Unfortunately, you may not be able to negotiate the price of your lease buyback, depending on the lessor. However, some leasing companies are willing to bargain in order to avoid the time and expense of reselling the vehicle on the lot or at auction. Others may be willing to lower the price if you finance the vehicle through them in order for them to keep you as a customer.
Fund your dreams today – The Infinite Banking Concept
Dealing with banks, car leases, car dealers, all of us associate these terms with necessary struggles, stress and difficult legal procedures. What if we told you there is a way to avoid all of that exhausting endeavors? That you can fund all of your dreams and needs without engaging with banks or leasing companies?
The Infinite Banking Concept enables the funds needed for you to fulfill your wishes. Learning how to manage your assets according to the rules of Infinite Banking creates a new world full of possibilities where nothing is out of your financial reach.
Infinite banking allows you to imitate how a traditional bank operates and borrows money, but without the need to depend on a third party. You will be both a creditor and a lender.
Instead of borrowing from a bank, you borrow money against yourself, and singlehandedly dictate cash flow while still allowing your whole life insurance policy to earn dividends (money) even though you are using that money elsewhere. In other words, you build wealth while borrowing and repaying the money held in the cash value of your permanent life insurance policy.
That being one of the most significant advantages of the whole life insurance policy, you will never have to deal with banking fees or interest rates on loans. As a policyholder, you can borrow money using your own policy’s cash value. Using this borrowing setup, you would never have to borrow money from a bank again and instead would borrow for yourself (your whole life insurance policy) and pay yourself back over time. Thus, being your own bank.
The goal of Infinite banking is to duplicate the process as much as possible to build the value of your own bank.

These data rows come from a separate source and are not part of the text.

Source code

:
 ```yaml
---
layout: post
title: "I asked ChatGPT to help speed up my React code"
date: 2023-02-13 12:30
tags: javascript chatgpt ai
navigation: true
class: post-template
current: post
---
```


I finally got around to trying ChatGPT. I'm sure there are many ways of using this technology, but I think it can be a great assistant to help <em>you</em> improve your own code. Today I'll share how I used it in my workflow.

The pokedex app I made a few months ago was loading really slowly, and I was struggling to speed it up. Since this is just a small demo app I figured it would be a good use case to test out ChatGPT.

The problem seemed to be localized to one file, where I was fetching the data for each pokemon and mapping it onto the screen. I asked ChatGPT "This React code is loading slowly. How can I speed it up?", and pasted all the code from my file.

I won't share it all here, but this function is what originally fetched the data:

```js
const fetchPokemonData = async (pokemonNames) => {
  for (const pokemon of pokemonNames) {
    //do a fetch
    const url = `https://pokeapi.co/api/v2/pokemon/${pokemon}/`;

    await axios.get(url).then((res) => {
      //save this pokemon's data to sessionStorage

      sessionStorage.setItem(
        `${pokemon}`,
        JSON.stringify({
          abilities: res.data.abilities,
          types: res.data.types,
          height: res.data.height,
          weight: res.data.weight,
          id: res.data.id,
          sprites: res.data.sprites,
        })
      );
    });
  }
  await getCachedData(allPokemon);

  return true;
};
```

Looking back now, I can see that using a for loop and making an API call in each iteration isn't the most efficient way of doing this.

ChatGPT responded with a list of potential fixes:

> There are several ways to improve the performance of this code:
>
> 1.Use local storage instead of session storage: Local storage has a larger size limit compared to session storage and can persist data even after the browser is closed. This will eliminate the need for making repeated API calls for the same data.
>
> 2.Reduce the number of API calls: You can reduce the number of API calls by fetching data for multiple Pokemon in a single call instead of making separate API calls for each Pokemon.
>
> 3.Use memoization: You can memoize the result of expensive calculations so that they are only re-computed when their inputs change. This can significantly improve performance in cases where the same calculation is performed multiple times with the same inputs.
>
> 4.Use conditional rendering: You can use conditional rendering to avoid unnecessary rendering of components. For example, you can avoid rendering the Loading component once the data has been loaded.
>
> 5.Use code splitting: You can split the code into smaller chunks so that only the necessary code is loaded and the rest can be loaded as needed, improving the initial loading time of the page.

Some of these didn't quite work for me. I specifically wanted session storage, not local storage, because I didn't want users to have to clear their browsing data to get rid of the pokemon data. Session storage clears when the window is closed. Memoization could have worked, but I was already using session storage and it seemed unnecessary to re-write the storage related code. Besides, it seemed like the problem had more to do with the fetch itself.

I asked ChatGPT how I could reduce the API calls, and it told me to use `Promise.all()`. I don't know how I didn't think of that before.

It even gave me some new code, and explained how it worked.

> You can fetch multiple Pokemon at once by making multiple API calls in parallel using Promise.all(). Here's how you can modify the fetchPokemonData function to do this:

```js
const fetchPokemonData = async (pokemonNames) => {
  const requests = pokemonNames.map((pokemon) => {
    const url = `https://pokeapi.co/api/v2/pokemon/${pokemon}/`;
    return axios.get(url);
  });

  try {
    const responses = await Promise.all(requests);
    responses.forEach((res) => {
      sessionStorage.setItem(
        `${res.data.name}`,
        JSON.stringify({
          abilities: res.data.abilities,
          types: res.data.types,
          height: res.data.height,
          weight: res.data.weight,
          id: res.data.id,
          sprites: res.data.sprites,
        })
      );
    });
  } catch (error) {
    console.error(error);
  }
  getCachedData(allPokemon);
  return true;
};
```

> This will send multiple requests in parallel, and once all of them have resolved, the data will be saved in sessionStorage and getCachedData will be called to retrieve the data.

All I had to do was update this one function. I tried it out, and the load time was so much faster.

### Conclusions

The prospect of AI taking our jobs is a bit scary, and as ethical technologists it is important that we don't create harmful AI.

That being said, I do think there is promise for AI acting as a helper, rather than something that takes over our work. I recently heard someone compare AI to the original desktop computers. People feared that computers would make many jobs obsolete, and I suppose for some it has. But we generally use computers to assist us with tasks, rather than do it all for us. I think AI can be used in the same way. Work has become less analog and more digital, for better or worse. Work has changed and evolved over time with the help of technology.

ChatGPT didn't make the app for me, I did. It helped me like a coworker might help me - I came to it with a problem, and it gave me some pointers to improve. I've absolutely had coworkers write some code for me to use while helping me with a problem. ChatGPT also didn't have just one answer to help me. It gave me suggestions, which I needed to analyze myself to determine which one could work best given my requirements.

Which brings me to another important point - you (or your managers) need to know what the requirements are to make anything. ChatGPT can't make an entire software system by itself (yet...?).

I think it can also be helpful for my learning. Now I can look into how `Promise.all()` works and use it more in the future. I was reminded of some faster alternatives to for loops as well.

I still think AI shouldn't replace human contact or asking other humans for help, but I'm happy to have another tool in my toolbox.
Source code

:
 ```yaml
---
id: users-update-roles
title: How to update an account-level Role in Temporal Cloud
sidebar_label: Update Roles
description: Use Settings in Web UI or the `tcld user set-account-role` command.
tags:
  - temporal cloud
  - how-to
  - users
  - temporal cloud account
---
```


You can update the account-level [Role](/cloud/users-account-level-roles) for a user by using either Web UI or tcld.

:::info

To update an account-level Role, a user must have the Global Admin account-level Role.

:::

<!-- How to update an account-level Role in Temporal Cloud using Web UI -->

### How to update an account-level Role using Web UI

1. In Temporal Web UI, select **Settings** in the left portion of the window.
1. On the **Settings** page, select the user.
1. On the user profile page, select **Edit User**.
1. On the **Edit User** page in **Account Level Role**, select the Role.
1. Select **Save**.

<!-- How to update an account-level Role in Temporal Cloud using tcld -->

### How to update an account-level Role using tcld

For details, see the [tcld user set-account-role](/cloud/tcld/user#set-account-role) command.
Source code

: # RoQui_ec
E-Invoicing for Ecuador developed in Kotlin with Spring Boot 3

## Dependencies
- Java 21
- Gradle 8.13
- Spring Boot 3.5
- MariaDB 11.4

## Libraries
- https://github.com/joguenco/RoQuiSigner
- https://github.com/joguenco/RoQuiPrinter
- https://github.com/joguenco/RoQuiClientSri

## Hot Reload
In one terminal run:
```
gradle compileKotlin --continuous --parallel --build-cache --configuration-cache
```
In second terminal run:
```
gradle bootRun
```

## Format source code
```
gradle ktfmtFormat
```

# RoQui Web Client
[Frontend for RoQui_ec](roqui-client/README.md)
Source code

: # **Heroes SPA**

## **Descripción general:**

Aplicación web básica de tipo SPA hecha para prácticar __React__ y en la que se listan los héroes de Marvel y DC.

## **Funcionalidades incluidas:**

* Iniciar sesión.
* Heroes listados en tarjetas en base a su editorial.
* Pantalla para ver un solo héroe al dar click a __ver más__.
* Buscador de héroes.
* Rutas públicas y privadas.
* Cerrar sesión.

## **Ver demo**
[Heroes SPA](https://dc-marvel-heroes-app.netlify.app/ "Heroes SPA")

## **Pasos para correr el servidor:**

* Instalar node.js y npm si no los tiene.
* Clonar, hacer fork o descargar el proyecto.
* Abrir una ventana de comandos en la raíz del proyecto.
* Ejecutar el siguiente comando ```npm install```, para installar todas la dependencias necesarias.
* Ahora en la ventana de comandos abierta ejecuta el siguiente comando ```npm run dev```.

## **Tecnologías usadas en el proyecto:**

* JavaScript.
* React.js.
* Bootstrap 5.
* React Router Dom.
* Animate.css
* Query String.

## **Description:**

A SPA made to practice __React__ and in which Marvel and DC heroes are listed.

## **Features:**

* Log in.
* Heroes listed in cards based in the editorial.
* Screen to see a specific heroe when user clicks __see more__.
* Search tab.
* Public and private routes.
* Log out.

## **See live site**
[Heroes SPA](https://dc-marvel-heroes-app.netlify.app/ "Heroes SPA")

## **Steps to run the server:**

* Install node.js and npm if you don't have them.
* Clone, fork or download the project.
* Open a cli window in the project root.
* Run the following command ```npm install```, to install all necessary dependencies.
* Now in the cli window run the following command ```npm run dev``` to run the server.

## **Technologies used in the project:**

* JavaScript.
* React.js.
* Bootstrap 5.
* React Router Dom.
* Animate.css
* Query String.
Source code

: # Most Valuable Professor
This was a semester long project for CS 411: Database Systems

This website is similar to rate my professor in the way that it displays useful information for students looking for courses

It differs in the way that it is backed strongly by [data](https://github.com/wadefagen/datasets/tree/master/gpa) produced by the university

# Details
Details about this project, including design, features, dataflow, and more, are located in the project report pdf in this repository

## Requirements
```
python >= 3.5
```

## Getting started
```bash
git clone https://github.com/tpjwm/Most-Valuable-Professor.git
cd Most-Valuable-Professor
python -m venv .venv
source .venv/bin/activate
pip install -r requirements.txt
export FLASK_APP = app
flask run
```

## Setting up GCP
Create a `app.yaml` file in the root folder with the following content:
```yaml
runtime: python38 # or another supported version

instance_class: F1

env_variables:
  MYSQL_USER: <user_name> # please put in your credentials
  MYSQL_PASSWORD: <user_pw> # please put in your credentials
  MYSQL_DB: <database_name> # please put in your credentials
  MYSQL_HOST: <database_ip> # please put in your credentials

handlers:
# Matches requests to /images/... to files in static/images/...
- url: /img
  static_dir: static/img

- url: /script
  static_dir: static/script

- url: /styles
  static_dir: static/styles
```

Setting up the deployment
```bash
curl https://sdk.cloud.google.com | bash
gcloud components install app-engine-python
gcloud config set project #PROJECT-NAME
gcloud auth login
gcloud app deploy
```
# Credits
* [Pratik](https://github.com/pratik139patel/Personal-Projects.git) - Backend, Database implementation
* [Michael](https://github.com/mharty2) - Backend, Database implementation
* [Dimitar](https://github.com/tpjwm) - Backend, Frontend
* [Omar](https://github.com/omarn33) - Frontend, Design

The duplication process happens by lending and repayment of money typically held in the cash value of a permanent life insurance policy.
Infinite banking allows you to better work towards your individual and unique financial goals for yourself and your family and have control over your finances without dealing with banking fees or interest rates on loans.
Infinite Banking involves:
- Overfunding (with after-tax funds) a high cash value whole life insurance policy from a life insurance company
- Accumulation of Cash Value(tax-free) throughout the years you are a policyholder of your Whole Life insurance policy
- Tax-Free Loans taken out against your whole life insurance policy’s cash value to use for your financial expenses.
By the process of borrowing for yourself, repaying, and so on – simply by being your own bank, you earn the financial freedom and control of your money.
Implementing this banking strategy into your life gives you much better control over your finances and helps you build wealth using the life insurance policy.
Reaching the end of the article, we are optimistic you now possess all of the required knowledge to manage your car when the lease ends. Moreover, that we enabled you to gain a new perspective on how to manage your finances.
Infinite Banking allows you to lead an independent and debt-free life while fulfilling your wishes. We hope we have helped you understand the concept of the infinite bank and gain a new perspective on how to control your own finances.